■ **INPUT DATA**:
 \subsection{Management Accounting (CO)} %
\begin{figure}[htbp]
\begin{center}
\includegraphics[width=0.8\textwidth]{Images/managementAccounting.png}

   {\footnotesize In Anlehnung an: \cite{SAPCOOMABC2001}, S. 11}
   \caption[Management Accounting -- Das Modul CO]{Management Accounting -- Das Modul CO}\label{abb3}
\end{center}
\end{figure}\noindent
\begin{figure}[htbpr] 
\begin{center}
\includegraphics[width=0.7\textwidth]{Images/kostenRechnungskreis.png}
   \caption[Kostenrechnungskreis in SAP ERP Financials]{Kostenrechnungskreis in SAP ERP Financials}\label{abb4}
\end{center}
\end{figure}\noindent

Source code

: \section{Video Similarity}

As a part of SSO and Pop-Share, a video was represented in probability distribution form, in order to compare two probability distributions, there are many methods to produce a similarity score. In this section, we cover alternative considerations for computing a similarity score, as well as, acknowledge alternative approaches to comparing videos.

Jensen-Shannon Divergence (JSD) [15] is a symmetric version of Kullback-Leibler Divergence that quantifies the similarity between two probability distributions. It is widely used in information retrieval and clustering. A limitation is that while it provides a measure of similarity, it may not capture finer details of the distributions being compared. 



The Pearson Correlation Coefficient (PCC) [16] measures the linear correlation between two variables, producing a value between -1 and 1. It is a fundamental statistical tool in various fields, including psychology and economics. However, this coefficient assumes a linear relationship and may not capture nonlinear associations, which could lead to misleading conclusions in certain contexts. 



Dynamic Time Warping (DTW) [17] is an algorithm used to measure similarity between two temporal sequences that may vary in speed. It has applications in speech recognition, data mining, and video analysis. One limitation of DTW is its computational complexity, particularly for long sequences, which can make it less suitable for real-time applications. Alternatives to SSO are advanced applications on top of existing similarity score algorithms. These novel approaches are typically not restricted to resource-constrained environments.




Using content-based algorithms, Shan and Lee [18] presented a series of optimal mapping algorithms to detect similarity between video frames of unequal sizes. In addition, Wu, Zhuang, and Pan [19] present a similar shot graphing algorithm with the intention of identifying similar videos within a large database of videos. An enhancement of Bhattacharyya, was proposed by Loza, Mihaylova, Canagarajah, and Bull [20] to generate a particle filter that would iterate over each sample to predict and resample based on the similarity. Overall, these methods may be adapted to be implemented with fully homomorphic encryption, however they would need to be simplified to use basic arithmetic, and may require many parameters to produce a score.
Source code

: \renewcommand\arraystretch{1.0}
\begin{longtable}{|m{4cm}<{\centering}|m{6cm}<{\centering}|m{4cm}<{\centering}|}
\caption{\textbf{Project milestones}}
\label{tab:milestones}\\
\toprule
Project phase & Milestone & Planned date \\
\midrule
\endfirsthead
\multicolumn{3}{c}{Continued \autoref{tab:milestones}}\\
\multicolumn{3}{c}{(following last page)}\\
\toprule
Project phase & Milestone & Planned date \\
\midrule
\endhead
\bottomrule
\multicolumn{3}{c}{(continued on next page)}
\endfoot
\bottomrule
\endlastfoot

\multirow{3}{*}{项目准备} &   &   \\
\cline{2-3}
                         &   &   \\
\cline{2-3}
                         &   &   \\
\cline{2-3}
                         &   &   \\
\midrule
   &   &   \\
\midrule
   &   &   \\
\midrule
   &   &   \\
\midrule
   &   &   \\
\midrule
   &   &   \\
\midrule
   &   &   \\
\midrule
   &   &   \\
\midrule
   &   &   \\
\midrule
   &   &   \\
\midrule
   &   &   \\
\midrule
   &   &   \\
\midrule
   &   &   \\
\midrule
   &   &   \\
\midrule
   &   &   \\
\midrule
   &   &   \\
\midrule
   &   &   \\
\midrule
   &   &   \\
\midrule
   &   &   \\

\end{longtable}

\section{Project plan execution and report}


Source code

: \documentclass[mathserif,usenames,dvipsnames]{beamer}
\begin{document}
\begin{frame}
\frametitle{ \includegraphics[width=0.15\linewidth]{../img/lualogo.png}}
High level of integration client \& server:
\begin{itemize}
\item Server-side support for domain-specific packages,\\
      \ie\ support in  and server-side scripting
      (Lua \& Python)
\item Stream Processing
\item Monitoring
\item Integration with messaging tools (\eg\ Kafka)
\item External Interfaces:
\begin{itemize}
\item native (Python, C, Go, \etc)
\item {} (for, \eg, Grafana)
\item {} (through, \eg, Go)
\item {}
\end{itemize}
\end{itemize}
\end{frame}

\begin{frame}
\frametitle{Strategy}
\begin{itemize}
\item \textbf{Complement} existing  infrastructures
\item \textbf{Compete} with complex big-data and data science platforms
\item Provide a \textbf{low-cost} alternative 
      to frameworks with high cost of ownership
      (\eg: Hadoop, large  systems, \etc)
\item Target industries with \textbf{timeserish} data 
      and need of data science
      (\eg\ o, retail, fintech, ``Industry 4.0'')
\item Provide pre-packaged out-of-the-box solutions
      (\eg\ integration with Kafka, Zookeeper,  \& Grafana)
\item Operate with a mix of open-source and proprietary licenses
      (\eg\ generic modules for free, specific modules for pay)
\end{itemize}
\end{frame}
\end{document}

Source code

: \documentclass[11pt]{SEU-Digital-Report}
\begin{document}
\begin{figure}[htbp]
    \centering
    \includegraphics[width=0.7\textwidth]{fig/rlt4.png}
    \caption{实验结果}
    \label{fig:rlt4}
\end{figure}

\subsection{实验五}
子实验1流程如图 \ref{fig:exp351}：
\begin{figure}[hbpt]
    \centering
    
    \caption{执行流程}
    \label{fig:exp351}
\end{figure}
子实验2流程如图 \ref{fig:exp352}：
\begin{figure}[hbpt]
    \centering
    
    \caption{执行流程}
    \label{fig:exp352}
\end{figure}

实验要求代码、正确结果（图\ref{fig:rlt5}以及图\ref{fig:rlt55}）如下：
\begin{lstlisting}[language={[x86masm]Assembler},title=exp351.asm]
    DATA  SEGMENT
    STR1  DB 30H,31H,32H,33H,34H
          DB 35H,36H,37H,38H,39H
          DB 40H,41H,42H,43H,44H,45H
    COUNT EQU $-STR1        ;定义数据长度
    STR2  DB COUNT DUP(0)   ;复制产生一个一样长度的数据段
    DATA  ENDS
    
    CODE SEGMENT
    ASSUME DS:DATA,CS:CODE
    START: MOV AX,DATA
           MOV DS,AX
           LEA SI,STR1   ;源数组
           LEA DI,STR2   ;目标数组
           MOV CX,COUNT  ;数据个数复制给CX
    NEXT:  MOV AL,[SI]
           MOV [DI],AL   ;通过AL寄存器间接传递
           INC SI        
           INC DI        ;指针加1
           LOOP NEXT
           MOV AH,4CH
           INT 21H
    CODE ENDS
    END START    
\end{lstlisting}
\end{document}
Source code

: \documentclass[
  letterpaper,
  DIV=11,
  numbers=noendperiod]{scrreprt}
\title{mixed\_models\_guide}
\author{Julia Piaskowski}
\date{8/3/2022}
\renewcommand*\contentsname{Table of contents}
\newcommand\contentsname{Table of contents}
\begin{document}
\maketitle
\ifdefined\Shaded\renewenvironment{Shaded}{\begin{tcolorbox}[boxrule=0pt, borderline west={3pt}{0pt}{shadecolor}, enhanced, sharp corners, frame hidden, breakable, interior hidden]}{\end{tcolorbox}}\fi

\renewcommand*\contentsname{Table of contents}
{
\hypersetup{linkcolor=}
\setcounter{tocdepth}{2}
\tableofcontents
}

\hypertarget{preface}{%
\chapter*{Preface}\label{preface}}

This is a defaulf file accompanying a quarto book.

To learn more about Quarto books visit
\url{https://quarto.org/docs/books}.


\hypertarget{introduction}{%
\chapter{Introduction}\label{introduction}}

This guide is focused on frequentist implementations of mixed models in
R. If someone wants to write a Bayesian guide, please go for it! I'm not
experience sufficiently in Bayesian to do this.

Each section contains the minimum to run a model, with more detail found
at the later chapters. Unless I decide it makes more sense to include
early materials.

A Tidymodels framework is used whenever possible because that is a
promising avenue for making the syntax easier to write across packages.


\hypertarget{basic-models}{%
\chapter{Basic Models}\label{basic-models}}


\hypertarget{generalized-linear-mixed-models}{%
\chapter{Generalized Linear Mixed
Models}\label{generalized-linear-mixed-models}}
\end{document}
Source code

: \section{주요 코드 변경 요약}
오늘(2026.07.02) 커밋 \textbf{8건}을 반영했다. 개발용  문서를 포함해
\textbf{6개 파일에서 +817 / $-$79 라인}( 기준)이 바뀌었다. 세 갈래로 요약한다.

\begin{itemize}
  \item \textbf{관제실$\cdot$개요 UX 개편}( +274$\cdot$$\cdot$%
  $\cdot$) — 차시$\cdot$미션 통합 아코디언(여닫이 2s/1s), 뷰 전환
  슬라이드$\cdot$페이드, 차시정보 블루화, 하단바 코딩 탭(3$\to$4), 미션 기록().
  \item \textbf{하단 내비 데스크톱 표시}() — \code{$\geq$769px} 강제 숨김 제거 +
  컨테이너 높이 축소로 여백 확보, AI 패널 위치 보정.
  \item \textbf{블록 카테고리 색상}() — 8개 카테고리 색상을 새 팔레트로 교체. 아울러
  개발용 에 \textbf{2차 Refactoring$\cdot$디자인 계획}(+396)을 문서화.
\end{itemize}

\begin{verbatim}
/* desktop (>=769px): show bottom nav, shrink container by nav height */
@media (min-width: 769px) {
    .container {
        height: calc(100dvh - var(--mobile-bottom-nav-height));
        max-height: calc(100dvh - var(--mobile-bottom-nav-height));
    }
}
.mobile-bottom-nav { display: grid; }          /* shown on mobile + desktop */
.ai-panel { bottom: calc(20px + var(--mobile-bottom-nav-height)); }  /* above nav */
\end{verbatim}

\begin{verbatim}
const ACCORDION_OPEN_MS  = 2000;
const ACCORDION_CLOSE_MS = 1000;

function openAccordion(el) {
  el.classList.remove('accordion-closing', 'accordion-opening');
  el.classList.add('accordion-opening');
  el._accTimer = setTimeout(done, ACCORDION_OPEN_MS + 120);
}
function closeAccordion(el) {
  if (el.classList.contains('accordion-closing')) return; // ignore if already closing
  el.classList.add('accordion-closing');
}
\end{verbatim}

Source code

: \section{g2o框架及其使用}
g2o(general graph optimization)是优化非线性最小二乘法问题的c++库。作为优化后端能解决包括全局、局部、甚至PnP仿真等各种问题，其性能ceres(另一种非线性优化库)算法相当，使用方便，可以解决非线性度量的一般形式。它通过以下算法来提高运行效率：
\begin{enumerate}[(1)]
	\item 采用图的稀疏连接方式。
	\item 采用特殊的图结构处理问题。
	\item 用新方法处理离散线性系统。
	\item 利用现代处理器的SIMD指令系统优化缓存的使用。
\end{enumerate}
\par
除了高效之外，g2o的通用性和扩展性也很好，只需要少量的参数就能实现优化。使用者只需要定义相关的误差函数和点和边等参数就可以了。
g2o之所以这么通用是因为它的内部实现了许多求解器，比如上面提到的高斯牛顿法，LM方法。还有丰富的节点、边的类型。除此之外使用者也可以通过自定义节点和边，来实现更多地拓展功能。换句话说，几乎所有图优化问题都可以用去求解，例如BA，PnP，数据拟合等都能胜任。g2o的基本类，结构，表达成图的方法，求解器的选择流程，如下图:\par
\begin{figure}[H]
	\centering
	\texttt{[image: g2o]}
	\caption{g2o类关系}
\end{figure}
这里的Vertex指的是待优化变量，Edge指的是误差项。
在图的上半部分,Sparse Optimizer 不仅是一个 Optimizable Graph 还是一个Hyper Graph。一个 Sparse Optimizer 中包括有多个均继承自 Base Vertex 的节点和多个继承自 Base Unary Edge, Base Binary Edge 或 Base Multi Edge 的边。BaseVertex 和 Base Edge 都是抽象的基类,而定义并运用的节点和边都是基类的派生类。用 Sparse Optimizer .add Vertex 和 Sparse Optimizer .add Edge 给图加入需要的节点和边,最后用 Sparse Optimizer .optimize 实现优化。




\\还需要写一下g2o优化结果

■ **TO DO**: The answer must be every line of the listing that holds the word "basic".

■ **ANSWER TO THIS EXERCISE**:
Using content-based algorithms, Shan and Lee [18] presented a series of optimal mapping algorithms to detect similarity between video frames of unequal sizes. In addition, Wu, Zhuang, and Pan [19] present a similar shot graphing algorithm with the intention of identifying similar videos within a large database of videos. An enhancement of Bhattacharyya, was proposed by Loza, Mihaylova, Canagarajah, and Bull [20] to generate a particle filter that would iterate over each sample to predict and resample based on the similarity. Overall, these methods may be adapted to be implemented with fully homomorphic encryption, however they would need to be simplified to use basic arithmetic, and may require many parameters to produce a score.
\hypertarget{basic-models}{%
\chapter{Basic Models}\label{basic-models}}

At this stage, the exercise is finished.